== Activity ==
Please repeat the data shown below, word for word.

== Dataset entries ==

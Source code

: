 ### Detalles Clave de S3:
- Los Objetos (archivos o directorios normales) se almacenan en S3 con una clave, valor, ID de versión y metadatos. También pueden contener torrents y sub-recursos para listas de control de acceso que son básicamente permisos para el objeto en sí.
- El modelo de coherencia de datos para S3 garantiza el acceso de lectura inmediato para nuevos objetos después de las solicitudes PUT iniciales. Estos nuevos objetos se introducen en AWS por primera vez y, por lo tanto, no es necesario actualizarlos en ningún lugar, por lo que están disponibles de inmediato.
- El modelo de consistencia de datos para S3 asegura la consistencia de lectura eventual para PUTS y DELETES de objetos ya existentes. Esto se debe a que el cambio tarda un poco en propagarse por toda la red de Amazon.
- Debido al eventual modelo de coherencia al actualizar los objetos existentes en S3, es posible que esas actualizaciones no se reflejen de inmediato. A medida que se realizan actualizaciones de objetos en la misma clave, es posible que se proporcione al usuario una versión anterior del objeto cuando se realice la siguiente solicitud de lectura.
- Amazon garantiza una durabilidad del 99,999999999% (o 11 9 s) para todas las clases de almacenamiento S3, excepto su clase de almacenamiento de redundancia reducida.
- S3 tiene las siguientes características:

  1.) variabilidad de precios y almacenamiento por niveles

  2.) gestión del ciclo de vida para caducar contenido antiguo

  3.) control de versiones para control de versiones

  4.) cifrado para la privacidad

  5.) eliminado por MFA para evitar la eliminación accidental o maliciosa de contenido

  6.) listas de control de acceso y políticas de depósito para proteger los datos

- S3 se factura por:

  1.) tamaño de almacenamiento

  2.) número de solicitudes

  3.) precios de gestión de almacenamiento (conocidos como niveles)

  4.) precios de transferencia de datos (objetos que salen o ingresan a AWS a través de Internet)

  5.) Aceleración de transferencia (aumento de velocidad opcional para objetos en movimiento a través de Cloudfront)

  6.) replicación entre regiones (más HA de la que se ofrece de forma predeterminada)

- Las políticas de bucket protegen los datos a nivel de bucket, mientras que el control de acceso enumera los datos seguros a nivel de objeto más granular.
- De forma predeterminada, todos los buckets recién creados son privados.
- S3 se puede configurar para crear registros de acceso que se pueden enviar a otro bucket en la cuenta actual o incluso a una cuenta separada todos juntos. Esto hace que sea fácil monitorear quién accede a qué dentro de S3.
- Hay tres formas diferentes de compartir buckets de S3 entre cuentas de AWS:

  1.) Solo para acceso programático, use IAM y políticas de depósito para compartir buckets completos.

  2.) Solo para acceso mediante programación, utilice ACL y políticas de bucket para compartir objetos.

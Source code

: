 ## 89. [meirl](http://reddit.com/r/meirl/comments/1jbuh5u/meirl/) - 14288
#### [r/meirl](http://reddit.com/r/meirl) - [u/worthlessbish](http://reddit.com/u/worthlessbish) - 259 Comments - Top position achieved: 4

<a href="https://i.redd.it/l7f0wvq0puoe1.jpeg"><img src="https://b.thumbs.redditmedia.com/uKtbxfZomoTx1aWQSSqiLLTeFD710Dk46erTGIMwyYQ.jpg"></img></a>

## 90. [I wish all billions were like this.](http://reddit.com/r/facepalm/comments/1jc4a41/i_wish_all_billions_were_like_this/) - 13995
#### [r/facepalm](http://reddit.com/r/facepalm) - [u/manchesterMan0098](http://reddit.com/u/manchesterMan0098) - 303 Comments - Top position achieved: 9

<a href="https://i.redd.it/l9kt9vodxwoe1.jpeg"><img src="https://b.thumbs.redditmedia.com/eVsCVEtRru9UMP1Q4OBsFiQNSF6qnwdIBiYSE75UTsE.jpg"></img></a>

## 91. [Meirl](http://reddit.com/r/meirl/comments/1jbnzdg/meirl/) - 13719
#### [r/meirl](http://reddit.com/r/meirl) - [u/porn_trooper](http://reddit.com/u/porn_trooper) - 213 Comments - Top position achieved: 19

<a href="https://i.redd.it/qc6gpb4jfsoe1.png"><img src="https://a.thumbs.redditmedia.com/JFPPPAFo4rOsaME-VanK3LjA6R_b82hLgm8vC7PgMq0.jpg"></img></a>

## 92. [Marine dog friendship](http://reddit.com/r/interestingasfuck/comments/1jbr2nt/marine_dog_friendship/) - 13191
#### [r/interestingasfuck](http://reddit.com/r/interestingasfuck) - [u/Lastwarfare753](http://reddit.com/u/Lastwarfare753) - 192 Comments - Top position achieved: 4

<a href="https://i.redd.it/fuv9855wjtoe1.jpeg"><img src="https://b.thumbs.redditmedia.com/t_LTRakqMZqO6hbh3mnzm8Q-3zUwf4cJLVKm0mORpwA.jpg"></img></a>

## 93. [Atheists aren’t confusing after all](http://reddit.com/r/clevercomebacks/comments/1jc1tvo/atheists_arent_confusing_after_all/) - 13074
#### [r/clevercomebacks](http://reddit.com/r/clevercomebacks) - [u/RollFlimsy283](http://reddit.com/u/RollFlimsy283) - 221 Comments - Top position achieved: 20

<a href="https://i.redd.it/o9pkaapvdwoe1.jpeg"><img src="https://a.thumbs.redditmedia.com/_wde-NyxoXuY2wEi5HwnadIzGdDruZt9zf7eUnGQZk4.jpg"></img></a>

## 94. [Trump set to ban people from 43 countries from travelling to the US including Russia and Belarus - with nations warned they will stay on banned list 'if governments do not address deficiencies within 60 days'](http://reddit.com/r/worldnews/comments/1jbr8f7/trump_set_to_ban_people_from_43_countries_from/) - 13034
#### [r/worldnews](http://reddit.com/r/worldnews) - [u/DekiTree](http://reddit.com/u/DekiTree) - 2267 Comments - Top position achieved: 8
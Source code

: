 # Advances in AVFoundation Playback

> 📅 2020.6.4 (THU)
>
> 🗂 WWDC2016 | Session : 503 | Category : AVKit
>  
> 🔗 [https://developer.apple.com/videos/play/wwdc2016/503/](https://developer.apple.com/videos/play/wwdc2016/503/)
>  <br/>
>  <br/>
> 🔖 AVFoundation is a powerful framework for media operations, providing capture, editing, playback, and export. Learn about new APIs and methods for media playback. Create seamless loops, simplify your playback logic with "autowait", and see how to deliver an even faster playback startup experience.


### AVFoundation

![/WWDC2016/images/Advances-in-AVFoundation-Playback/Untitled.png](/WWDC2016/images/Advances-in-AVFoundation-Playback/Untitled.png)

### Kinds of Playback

== Response to this exercise ==
Source code

: ### Detalles Clave de S3:
- Los Objetos (archivos o directorios normales) se almacenan en S3 con una clave, valor, ID de versión y metadatos. También pueden contener torrents y sub-recursos para listas de control de acceso que son básicamente permisos para el objeto en sí.
- El modelo de coherencia de datos para S3 garantiza el acceso de lectura inmediato para nuevos objetos después de las solicitudes PUT iniciales. Estos nuevos objetos se introducen en AWS por primera vez y, por lo tanto, no es necesario actualizarlos en ningún lugar, por lo que están disponibles de inmediato.
- El modelo de consistencia de datos para S3 asegura la consistencia de lectura eventual para PUTS y DELETES de objetos ya existentes. Esto se debe a que el cambio tarda un poco en propagarse por toda la red de Amazon.
- Debido al eventual modelo de coherencia al actualizar los objetos existentes en S3, es posible que esas actualizaciones no se reflejen de inmediato. A medida que se realizan actualizaciones de objetos en la misma clave, es posible que se proporcione al usuario una versión anterior del objeto cuando se realice la siguiente solicitud de lectura.
- Amazon garantiza una durabilidad del 99,999999999% (o 11 9 s) para todas las clases de almacenamiento S3, excepto su clase de almacenamiento de redundancia reducida.
- S3 tiene las siguientes características:

  1.) variabilidad de precios y almacenamiento por niveles

  2.) gestión del ciclo de vida para caducar contenido antiguo

  3.) control de versiones para control de versiones

  4.) cifrado para la privacidad

  5.) eliminado por MFA para evitar la eliminación accidental o maliciosa de contenido

  6.) listas de control de acceso y políticas de depósito para proteger los datos

- S3 se factura por:

  1.) tamaño de almacenamiento

  2.) número de solicitudes

  3.) precios de gestión de almacenamiento (conocidos como niveles)

  4.) precios de transferencia de datos (objetos que salen o ingresan a AWS a través de Internet)

  5.) Aceleración de transferencia (aumento de velocidad opcional para objetos en movimiento a través de Cloudfront)

  6.) replicación entre regiones (más HA de la que se ofrece de forma predeterminada)

- Las políticas de bucket protegen los datos a nivel de bucket, mientras que el control de acceso enumera los datos seguros a nivel de objeto más granular.
- De forma predeterminada, todos los buckets recién creados son privados.
- S3 se puede configurar para crear registros de acceso que se pueden enviar a otro bucket en la cuenta actual o incluso a una cuenta separada todos juntos. Esto hace que sea fácil monitorear quién accede a qué dentro de S3.
- Hay tres formas diferentes de compartir buckets de S3 entre cuentas de AWS:

  1.) Solo para acceso programático, use IAM y políticas de depósito para compartir buckets completos.

  2.) Solo para acceso mediante programación, utilice ACL y políticas de bucket para compartir objetos.

Source code

: ## 89. [meirl](http://reddit.com/r/meirl/comments/1jbuh5u/meirl/) - 14288
#### [r/meirl](http://reddit.com/r/meirl) - [u/worthlessbish](http://reddit.com/u/worthlessbish) - 259 Comments - Top position achieved: 4

<a href="https://i.redd.it/l7f0wvq0puoe1.jpeg"><img src="https://b.thumbs.redditmedia.com/uKtbxfZomoTx1aWQSSqiLLTeFD710Dk46erTGIMwyYQ.jpg"></img></a>

## 90. [I wish all billions were like this.](http://reddit.com/r/facepalm/comments/1jc4a41/i_wish_all_billions_were_like_this/) - 13995
#### [r/facepalm](http://reddit.com/r/facepalm) - [u/manchesterMan0098](http://reddit.com/u/manchesterMan0098) - 303 Comments - Top position achieved: 9

<a href="https://i.redd.it/l9kt9vodxwoe1.jpeg"><img src="https://b.thumbs.redditmedia.com/eVsCVEtRru9UMP1Q4OBsFiQNSF6qnwdIBiYSE75UTsE.jpg"></img></a>

## 91. [Meirl](http://reddit.com/r/meirl/comments/1jbnzdg/meirl/) - 13719
#### [r/meirl](http://reddit.com/r/meirl) - [u/porn_trooper](http://reddit.com/u/porn_trooper) - 213 Comments - Top position achieved: 19

<a href="https://i.redd.it/qc6gpb4jfsoe1.png"><img src="https://a.thumbs.redditmedia.com/JFPPPAFo4rOsaME-VanK3LjA6R_b82hLgm8vC7PgMq0.jpg"></img></a>

## 92. [Marine dog friendship](http://reddit.com/r/interestingasfuck/comments/1jbr2nt/marine_dog_friendship/) - 13191
#### [r/interestingasfuck](http://reddit.com/r/interestingasfuck) - [u/Lastwarfare753](http://reddit.com/u/Lastwarfare753) - 192 Comments - Top position achieved: 4

<a href="https://i.redd.it/fuv9855wjtoe1.jpeg"><img src="https://b.thumbs.redditmedia.com/t_LTRakqMZqO6hbh3mnzm8Q-3zUwf4cJLVKm0mORpwA.jpg"></img></a>

## 93. [Atheists aren’t confusing after all](http://reddit.com/r/clevercomebacks/comments/1jc1tvo/atheists_arent_confusing_after_all/) - 13074
#### [r/clevercomebacks](http://reddit.com/r/clevercomebacks) - [u/RollFlimsy283](http://reddit.com/u/RollFlimsy283) - 221 Comments - Top position achieved: 20

<a href="https://i.redd.it/o9pkaapvdwoe1.jpeg"><img src="https://a.thumbs.redditmedia.com/_wde-NyxoXuY2wEi5HwnadIzGdDruZt9zf7eUnGQZk4.jpg"></img></a>

## 94. [Trump set to ban people from 43 countries from travelling to the US including Russia and Belarus - with nations warned they will stay on banned list 'if governments do not address deficiencies within 60 days'](http://reddit.com/r/worldnews/comments/1jbr8f7/trump_set_to_ban_people_from_43_countries_from/) - 13034
#### [r/worldnews](http://reddit.com/r/worldnews) - [u/DekiTree](http://reddit.com/u/DekiTree) - 2267 Comments - Top position achieved: 8
Source code

: # Advances in AVFoundation Playback

> 📅 2020.6.4 (THU)
>
> 🗂 WWDC2016 | Session : 503 | Category : AVKit
>  
> 🔗 [https://developer.apple.com/videos/play/wwdc2016/503/](https://developer.apple.com/videos/play/wwdc2016/503/)
>  <br/>
>  <br/>
> 🔖 AVFoundation is a powerful framework for media operations, providing capture, editing, playback, and export. Learn about new APIs and methods for media playback. Create seamless loops, simplify your playback logic with "autowait", and see how to deliver an even faster playback startup experience.


### AVFoundation

![/WWDC2016/images/Advances-in-AVFoundation-Playback/Untitled.png](/WWDC2016/images/Advances-in-AVFoundation-Playback/Untitled.png)

### Kinds of Playback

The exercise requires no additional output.